モンゴル帝国とプロジェクトマネジメント② ~ウルスとポートフォリオマネジメント~
モンゴルには「ウルス」という言葉がある。
これはモンゴル語で「国家」や「人々」を意味し、モンゴル帝国は正式には「イェケ・モンゴル・ウルス(大モンゴル国)」と称されていた。
モンゴル帝国は、初期にはチンギス・カン(大カン)を頂点とする中央集権国家として成立したが、後期になるとウルスを基盤とする分散型国家の性格を強めていった。
チンギス・カンには四人の息子がいた。そのうちジュチ、チャガタイ、オゴタイの三人には、それぞれ四つの千戸(軍事・行政単位としての千戸制による組織)を分与して諸子ウルスを形成させた。また、実弟であるカサル、カチウン、テムゲの三人には、それぞれ一、三、八の千戸を与え、諸弟ウルスを形成させた。
また、モンゴルには末子相続の慣習があり、末子のトルイは最後まで親元にとどまり、家産を継承した。家の象徴である「炉」を守ることから、末子は「炉の主(オッチギン)」と呼ばれた。
「天幕のジャードゥーガル」第2巻は、始祖チンギス・カンの崩御から物語が始まる。
総会議(クリルタイ)の結果として生じるモンゴル帝国内のパワーバランスの動揺や、ファーティマとドレゲネの出会いなど、大きな転換点が描かれている。
大カン(カアン)に誰が即位するかで、帝国内のパワーバランスが大きく変わってしまうのは、まだ中央集権的な国家の面が強くあったことを示している。
カアンが、一つ頭の大蛇として、皆の頭として機能していたということである。
モンゴル帝国が最大領土に達したのは1279年、南宋を滅ぼし中国全土を支配した時とされる。
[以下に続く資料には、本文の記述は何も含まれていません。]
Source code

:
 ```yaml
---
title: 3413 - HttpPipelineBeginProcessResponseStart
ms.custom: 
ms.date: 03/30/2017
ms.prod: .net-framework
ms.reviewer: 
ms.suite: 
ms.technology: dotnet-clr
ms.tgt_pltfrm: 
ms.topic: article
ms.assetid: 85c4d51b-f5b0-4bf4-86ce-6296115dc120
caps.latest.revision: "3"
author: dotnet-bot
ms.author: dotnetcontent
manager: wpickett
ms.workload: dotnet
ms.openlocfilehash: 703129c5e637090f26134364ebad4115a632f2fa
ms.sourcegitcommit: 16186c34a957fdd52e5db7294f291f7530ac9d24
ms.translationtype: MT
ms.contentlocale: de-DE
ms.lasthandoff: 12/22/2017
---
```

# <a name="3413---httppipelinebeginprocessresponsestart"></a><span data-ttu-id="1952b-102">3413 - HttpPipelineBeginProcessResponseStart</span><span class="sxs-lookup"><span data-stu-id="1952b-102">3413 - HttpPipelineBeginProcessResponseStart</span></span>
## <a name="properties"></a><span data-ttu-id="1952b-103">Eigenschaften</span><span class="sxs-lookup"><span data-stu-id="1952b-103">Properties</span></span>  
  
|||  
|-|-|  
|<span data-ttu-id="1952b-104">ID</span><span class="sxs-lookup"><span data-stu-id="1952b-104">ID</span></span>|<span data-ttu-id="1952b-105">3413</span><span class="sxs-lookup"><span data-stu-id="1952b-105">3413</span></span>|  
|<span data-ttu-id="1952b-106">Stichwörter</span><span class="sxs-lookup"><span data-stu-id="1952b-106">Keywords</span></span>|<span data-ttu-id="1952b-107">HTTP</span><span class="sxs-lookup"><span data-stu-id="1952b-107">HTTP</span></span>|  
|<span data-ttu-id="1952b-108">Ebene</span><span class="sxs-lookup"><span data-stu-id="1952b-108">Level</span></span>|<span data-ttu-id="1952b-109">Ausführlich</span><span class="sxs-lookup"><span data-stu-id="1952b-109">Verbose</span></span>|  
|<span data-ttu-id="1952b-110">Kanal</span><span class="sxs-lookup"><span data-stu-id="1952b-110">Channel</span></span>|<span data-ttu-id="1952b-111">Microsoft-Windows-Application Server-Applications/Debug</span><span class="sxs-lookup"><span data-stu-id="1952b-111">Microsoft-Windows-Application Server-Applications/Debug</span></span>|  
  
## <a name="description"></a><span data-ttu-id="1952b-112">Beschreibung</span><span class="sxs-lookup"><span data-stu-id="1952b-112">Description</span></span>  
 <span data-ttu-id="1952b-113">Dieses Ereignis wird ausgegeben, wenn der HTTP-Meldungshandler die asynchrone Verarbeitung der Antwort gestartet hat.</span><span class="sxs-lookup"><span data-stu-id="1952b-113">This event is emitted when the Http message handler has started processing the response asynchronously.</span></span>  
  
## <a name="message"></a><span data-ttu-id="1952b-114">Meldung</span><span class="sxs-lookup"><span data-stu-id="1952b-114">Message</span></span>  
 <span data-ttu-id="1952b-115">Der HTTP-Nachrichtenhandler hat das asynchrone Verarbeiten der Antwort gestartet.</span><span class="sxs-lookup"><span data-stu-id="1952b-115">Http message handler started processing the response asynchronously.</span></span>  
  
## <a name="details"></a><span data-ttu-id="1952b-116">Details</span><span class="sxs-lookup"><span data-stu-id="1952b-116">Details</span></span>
これはファーティマの死から約30年後であり、「天幕のジャードゥーガル」に描かれるモンゴルは、まだ発展途上にあったといえる。
その領域は朝鮮半島や中国全土から、西は東ヨーロッパ、南はベトナム北部やチベット・中央アジア一帯、イラン高原、中東(イラク)にまで及び、総面積は約3,300万 km²に達した。チンギス・カンの死(1227年)から約50年後のことである。
興味深いのは、帝国のピークがカリスマ的指導者チンギス・カンの存命中ではなく、その死後約半世紀後に訪れたという点である。
現代的にいえば、組織を発展させるのに必要なのはカリスマ経営者ではなく、制度やプロセスとしての組織力だといえるだろう。
モンゴル帝国を拡大させた仕組みとしては、千戸制(十進法の組織)、ヤサ(法令)、機動力に優れた騎馬軍、駅伝制(ジャムチ)による兵站管理などがある。これらを成立させた背景には「ウルス」という国家体制があったと考えられる。
各ウルスは独立的かつ機動的に活動し、全体をイェケ・ウルスが統制する。
これは、複数の事業やプロジェクトをプログラム・ポートフォリオとしてマネジメントする形に近い。
ポートフォリオマネジメントにおいて重要なのは、組織全体のガバナンス体制や、ビジョン・ミッション・戦略・目標・価値観の共有である。
その実現には、個別プロジェクトのPMOだけでなく、全体管理組織としてのPMOが不可欠となる。
全体PMOを機動的に機能させるためには、ポートフォリオマネジメント、プログラムマネジメント、プロジェクトマネジメントの知識が求められる。
知識と知恵があれば現状を変革し、新たな流れを生み出すことができる。まさに、嵐も起こせるのである。